When people begin to think about developing on Kubernetes, one of the first choices that occurs is whether to build a single large development cluster or to have one cluster per developer. Note that this choice only makes sense in an environment in which dynamic cluster creation is easy, such as the public cloud. In physical environments, its possible that one large cluster is the only choice.

If you do have a choice you should consider the pros and cons of each option. If you choose to have a development cluster per user, the significant downside of this approach is that it will be more expensive and less efficient, and you will have a large number of different development clusters to manage. The extra costs come from the fact that each cluster is likely to be heavily underutilized. Also, with developers creating different clusters, it becomes more difficult to track and garbage-collect resources that are no longer in use. The advantage of the cluster-per-user approach is simplicity: each developer can self-service manage their own cluster, and from isolation, it’s much more difficult for different developers to step on one another’s toes.

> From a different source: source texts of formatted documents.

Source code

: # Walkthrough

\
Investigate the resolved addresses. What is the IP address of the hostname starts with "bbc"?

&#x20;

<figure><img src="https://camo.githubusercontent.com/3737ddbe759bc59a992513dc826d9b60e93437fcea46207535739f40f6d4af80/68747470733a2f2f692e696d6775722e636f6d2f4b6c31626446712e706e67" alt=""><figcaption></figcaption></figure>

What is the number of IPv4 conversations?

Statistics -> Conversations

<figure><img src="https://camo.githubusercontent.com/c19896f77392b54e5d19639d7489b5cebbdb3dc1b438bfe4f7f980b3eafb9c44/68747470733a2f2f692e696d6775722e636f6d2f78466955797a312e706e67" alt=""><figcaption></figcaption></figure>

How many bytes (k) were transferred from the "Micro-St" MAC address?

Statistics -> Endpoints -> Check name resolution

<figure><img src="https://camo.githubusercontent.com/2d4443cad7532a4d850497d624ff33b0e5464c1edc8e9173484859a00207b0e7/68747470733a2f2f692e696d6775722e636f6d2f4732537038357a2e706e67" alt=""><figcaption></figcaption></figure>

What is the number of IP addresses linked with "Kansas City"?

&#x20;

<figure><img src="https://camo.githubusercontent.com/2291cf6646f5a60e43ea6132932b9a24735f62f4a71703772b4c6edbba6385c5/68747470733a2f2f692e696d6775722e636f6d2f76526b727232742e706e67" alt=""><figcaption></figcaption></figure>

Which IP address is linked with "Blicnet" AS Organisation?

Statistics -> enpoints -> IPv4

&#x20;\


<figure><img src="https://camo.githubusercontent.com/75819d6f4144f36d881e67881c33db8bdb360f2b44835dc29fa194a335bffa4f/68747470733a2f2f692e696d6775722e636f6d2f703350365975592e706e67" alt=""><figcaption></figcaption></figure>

On the other hand, a single development cluster will be significantly more efficient; you can likely sustain the same number of developers on a shared cluster for one-third the price (or less). Plus, it’s much easier for you to install shared cluster services, for example, monitoring and logging, which makes it significantly easier to produce a developer-friendly cluster. The downside of a shared development cluster is the process of user management and potential interference between developers. Because the process of adding new users and namespaces to the Kubernetes cluster isn’t currently streamlined, you will need to activate a process to onboard new developers. Although Kubernetes resource management and Role-Based Access Control (RBAC) can reduce the probability that two developers conflict, it is always possible that a user will brick the development cluster by consuming too many resources so that other applications and developers won’t schedule. Additionally, you will still need to ensure that developers don’t leak and forget about resources they’ve created. This is somewhat easier, though, than the approach in which developers each create their own clusters.

Even though both approaches are feasible, generally, our recommendation is to have a single large cluster for all developers. Although there are challenges in interference between developers, they can be managed and ultimately the cost efficiency and ability to easily add organization-wide capabilities to the cluster outweigh the risks of interference. But you will need to invest in a process for onboarding developers, resource management, and garbage collection. Our recommendation would be to try a single large cluster as a first option. As your organization grows (or if it is already large), you might consider having a cluster per team or group (10 to 20 people) rather than a giant cluster for hundreds of users. This can make both billing and management easier.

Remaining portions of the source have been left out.